### RECORDS SHOWN

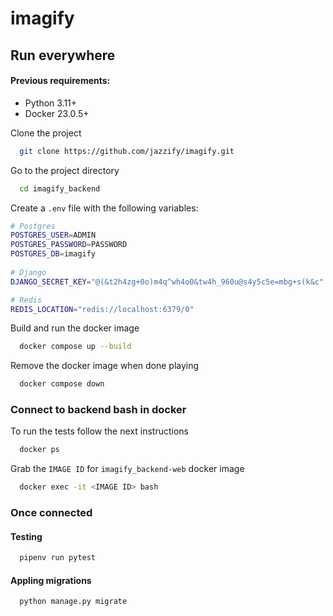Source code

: 
# imagify

## Run everywhere

#### Previous requirements:

-  Python 3.11+
-  Docker 23.0.5+

Clone the project

```bash
  git clone https://github.com/jazzify/imagify.git
```

Go to the project directory

```bash
  cd imagify_backend
```

Create a `.env` file with the following variables:

```bash
# Postgres
POSTGRES_USER=ADMIN
POSTGRES_PASSWORD=PASSWORD
POSTGRES_DB=imagify
 
# Django
DJANGO_SECRET_KEY="@(&t2h4zg+0o)m4q^wh4o0&tw4h_960u@s4y5c5e=mbg+s(k&c"

# Redis
REDIS_LOCATION="redis://localhost:6379/0"
```

Build and run the docker image

```bash
  docker compose up --build
```

Remove the docker image when done playing

```bash
  docker compose down
```

### Connect to backend bash in docker

To run the tests follow the next instructions

```bash
  docker ps
```

Grab the `IMAGE ID` for `imagify_backend-web` docker image

```bash
  docker exec -it <IMAGE ID> bash
```


### Once connected
#### Testing

```bash
  pipenv run pytest
```

#### Appling migrations

```bash
  python manage.py migrate
```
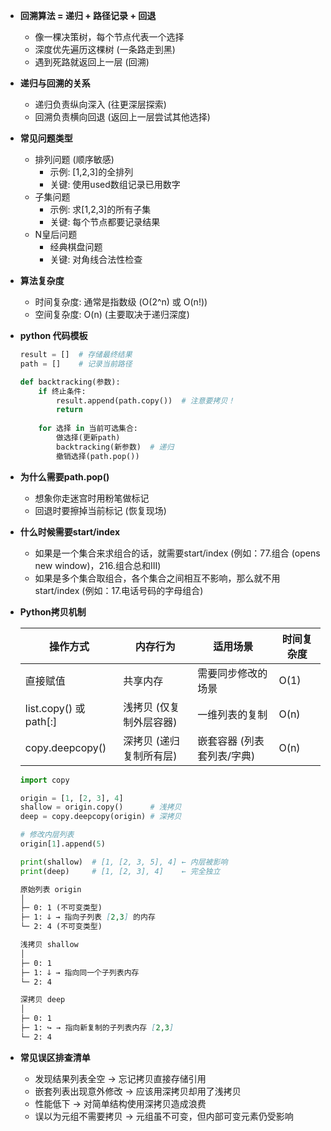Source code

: - **回溯算法 = 递归 + 路径记录 + 回退**
  - 像一棵决策树，每个节点代表一个选择
  - 深度优先遍历这棵树 (一条路走到黑)
  - 遇到死路就返回上一层 (回溯)

- **递归与回溯的关系**
  - 递归负责纵向深入 (往更深层探索)
  - 回溯负责横向回退 (返回上一层尝试其他选择)

- **常见问题类型**
  - 排列问题 (顺序敏感)
    - 示例: [1,2,3]的全排列
    - 关键: 使用used数组记录已用数字
  - 子集问题
    - 示例: 求[1,2,3]的所有子集
    - 关键: 每个节点都要记录结果
  - N皇后问题
    - 经典棋盘问题
    - 关键: 对角线合法性检查

- **算法复杂度**
  - 时间复杂度: 通常是指数级 (O(2^n) 或 O(n!))
  - 空间复杂度: O(n) (主要取决于递归深度)

- **python 代码模板**

    ```python
    result = []  # 存储最终结果
    path = []    # 记录当前路径

    def backtracking(参数):
        if 终止条件:
            result.append(path.copy())  # 注意要拷贝！
            return
        
        for 选择 in 当前可选集合:
            做选择(更新path)
            backtracking(新参数)  # 递归
            撤销选择(path.pop())
    ```

- **为什么需要path.pop()**
  - 想象你走迷宫时用粉笔做标记
  - 回退时要擦掉当前标记 (恢复现场)

- **什么时候需要start/index**
  - 如果是一个集合来求组合的话，就需要start/index (例如：77.组合 (opens new window)，216.组合总和III)
  - 如果是多个集合取组合，各个集合之间相互不影响，那么就不用start/index (例如：17.电话号码的字母组合)

- **Python拷贝机制**

    | 操作方式         | 内存行为                | 适用场景                      | 时间复杂度 |
    |------------------|-------------------------|------------------------------|------------|
    | 直接赋值         | 共享内存                | 需要同步修改的场景            | O(1)       |
    | list.copy() 或 path[:]     | 浅拷贝 (仅复制外层容器) | 一维列表的复制               | O(n)       |
    | copy.deepcopy() | 深拷贝 (递归复制所有层)  | 嵌套容器 (列表套列表/字典)    | O(n)       |

    ```python
    import copy

    origin = [1, [2, 3], 4]
    shallow = origin.copy()      # 浅拷贝
    deep = copy.deepcopy(origin) # 深拷贝

    # 修改内层列表
    origin[1].append(5)

    print(shallow)  # [1, [2, 3, 5], 4] ← 内层被影响
    print(deep)     # [1, [2, 3], 4]    ← 完全独立
    ```

    ```markdown
    原始列表 origin
    │
    ├─ 0: 1 (不可变类型)
    ├─ 1: ↆ → 指向子列表 [2,3] 的内存
    └─ 2: 4 (不可变类型)

    浅拷贝 shallow
    │
    ├─ 0: 1 
    ├─ 1: ↆ → 指向同一个子列表内存
    └─ 2: 4

    深拷贝 deep
    │
    ├─ 0: 1 
    ├─ 1: ↪ → 指向新复制的子列表内存 [2,3]
    └─ 2: 4
    ```

- **常见误区排查清单**
  - 发现结果列表全空 → 忘记拷贝直接存储引用
  - 嵌套列表出现意外修改 → 应该用深拷贝却用了浅拷贝
  - 性能低下 → 对简单结构使用深拷贝造成浪费
  - 误以为元组不需要拷贝 → 元组虽不可变，但内部可变元素仍受影响
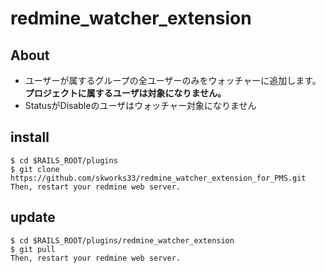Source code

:# redmine_watcher_extension
## About

* ユーザーが属するグループの全ユーザーのみをウォッチャーに追加します。**プロジェクトに属するユーザは対象になりません。**
* StatusがDisableのユーザはウォッチャー対象になりません

## install

```
$ cd $RAILS_ROOT/plugins
$ git clone https://github.com/skworks33/redmine_watcher_extension_for_PMS.git
Then, restart your redmine web server.
```


## update

```
$ cd $RAILS_ROOT/plugins/redmine_watcher_extension
$ git pull
Then, restart your redmine web server.
```

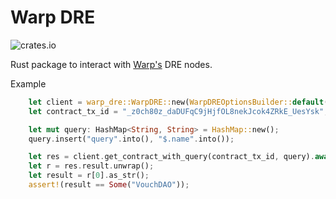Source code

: # Warp DRE

![crates.io](https://img.shields.io/crates/v/warp_dre.svg)

Rust package to interact with [Warp's](https://warp.cc/) DRE nodes.

Example

```rust
    let client = warp_dre::WarpDRE::new(WarpDREOptionsBuilder::default().build()?);
    let contract_tx_id = "_z0ch80z_daDUFqC9jHjfOL8nekJcok4ZRkE_UesYsk";

    let mut query: HashMap<String, String> = HashMap::new();
    query.insert("query".into(), "$.name".into());

    let res = client.get_contract_with_query(contract_tx_id, query).await?;
    let r = res.result.unwrap();
    let result = r[0].as_str();
    assert!(result == Some("VouchDAO"));
```
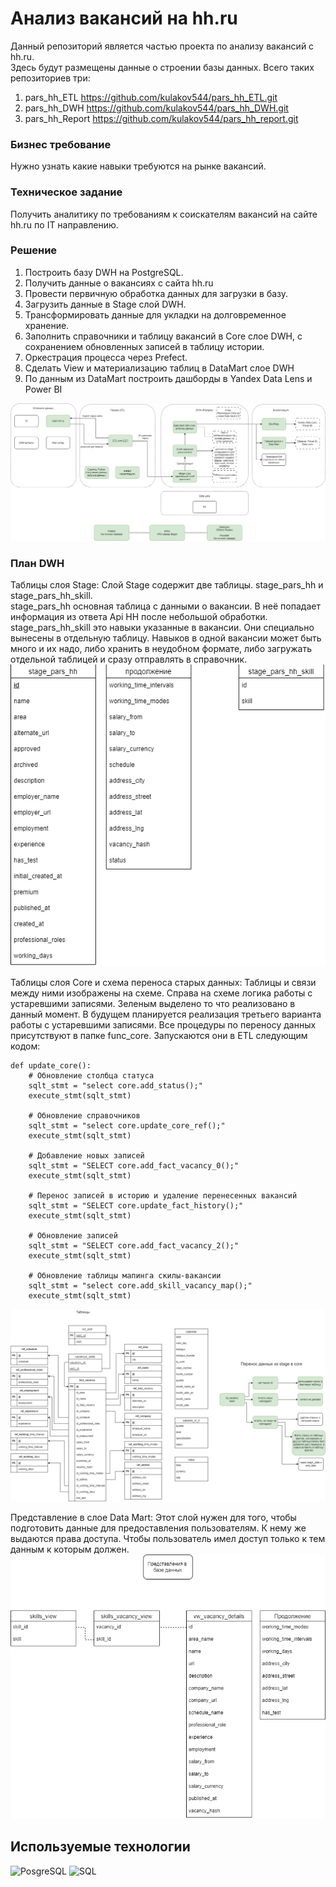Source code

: # Анализ вакансий на hh.ru

Данный репозиторий является частью проекта по анализу вакансий с hh.ru.  
Здесь будут размещены данные о строении базы данных.
Всего таких репозиториев три:
1. pars_hh_ETL https://github.com/kulakov544/pars_hh_ETL.git
2. pars_hh_DWH https://github.com/kulakov544/pars_hh_DWH.git
3. pars_hh_Report https://github.com/kulakov544/pars_hh_report.git

### Бизнес требование
Нужно узнать какие навыки требуются на рынке вакансий.

### Техническое задание
Получить аналитику по требованиям к соискателям вакансий на сайте hh.ru по IT направлению.

### Решение
1. Построить базу DWH на PostgreSQL.
2. Получить данные о вакансиях с сайта hh.ru
3. Провести первичную обработка данных для загрузки в базу.
4. Загрузить данные в Stage слой DWH.
5. Трансформировать данные для укладки на долговременное хранение.
6. Заполнить справочники и таблицу вакансий в Core слое DWH, с сохранением обновленных записей в таблицу истории.
7. Оркестрация процесса через Prefect.
8. Сделать View и материализацию таблиц в DataMart слое DWH
9. По данным из DataMart построить дашборды в Yandex Data Lens и Power BI  

![Схема работы программы](file/DWH.png)


### План DWH
Таблицы слоя Stage:
Слой Stage содержит две таблицы. stage_pars_hh и stage_pars_hh_skill.  
stage_pars_hh основная таблица с данными о вакансии. В неё попадает информация из 
ответа Api HH после небольшой обработки.
stage_pars_hh_skill это навыки указанные в вакансии. Они специально вынесены в отдельную таблицу.
Навыков в одной вакансии может быть много и их надо, либо хранить в неудобном формате, либо загружать 
отдельной таблицей и сразу отправлять в справочник.
![Stage](/file/stage.png)


Таблицы слоя Core и схема переноса старых данных:
Таблицы и связи между ними изображены на схеме. Справа на схеме логика работы с 
устаревшими записями. Зеленым выделено то что реализовано в данный момент. В 
будущем планируется реализация третьего варианта работы с устаревшими записями.
Все процедуры по переносу данных присутствуют в папке func_core.
Запускаются они в ETL следующим кодом:
```
def update_core():
    # Обновление столбца статуса
    sqlt_stmt = "select core.add_status();"
    execute_stmt(sqlt_stmt)

    # Обновление справочников
    sqlt_stmt = "select core.update_core_ref();"
    execute_stmt(sqlt_stmt)

    # Добавление новых записей
    sqlt_stmt = "SELECT core.add_fact_vacancy_0();"
    execute_stmt(sqlt_stmt)

    # Перенос записей в историю и удаление перенесенных вакансий
    sqlt_stmt = "SELECT core.update_fact_history();"
    execute_stmt(sqlt_stmt)

    # Обновление записей
    sqlt_stmt = "SELECT core.add_fact_vacancy_2();"
    execute_stmt(sqlt_stmt)

    # Обновление таблицы мапинга скилы-вакансии
    sqlt_stmt = "select core.add_skill_vacancy_map();"
    execute_stmt(sqlt_stmt)
```

![Core](/file/core.png)

Представление в слое Data Mart:
Этот слой нужен для того, чтобы подготовить данные для предоставления пользователям.
К нему же выдаются права доступа. Чтобы пользователь имел доступ только к тем данным к 
которым должен.
![Data Mart](/file/data_mart.png)

## Используемые технологии

![PosgreSQL](https://img.shields.io/badge/PosgreSQL-blue?logo=posgres)
![SQL](https://img.shields.io/badge/SQL-yellow?logo=SQL)

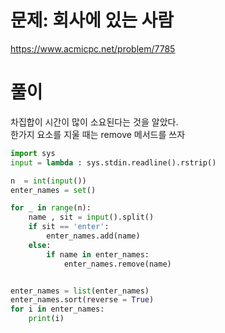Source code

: # 문제: 회사에 있는 사람
https://www.acmicpc.net/problem/7785

# 풀이 

차집합이 시간이 많이 소요된다는 것을 알았다.  
한가지 요소를 지울 때는 remove 메서드를 쓰자
``` python
import sys
input = lambda : sys.stdin.readline().rstrip()

n  = int(input())
enter_names = set()

for _ in range(n):
    name , sit = input().split()
    if sit == 'enter':
        enter_names.add(name)
    else:
        if name in enter_names:
            enter_names.remove(name)


enter_names = list(enter_names)
enter_names.sort(reverse = True)
for i in enter_names:
    print(i)

```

### YOUR GOAL
Determine how many lines of the records above contain the word "file", and report only that number.

### YOUR RESPONSE
5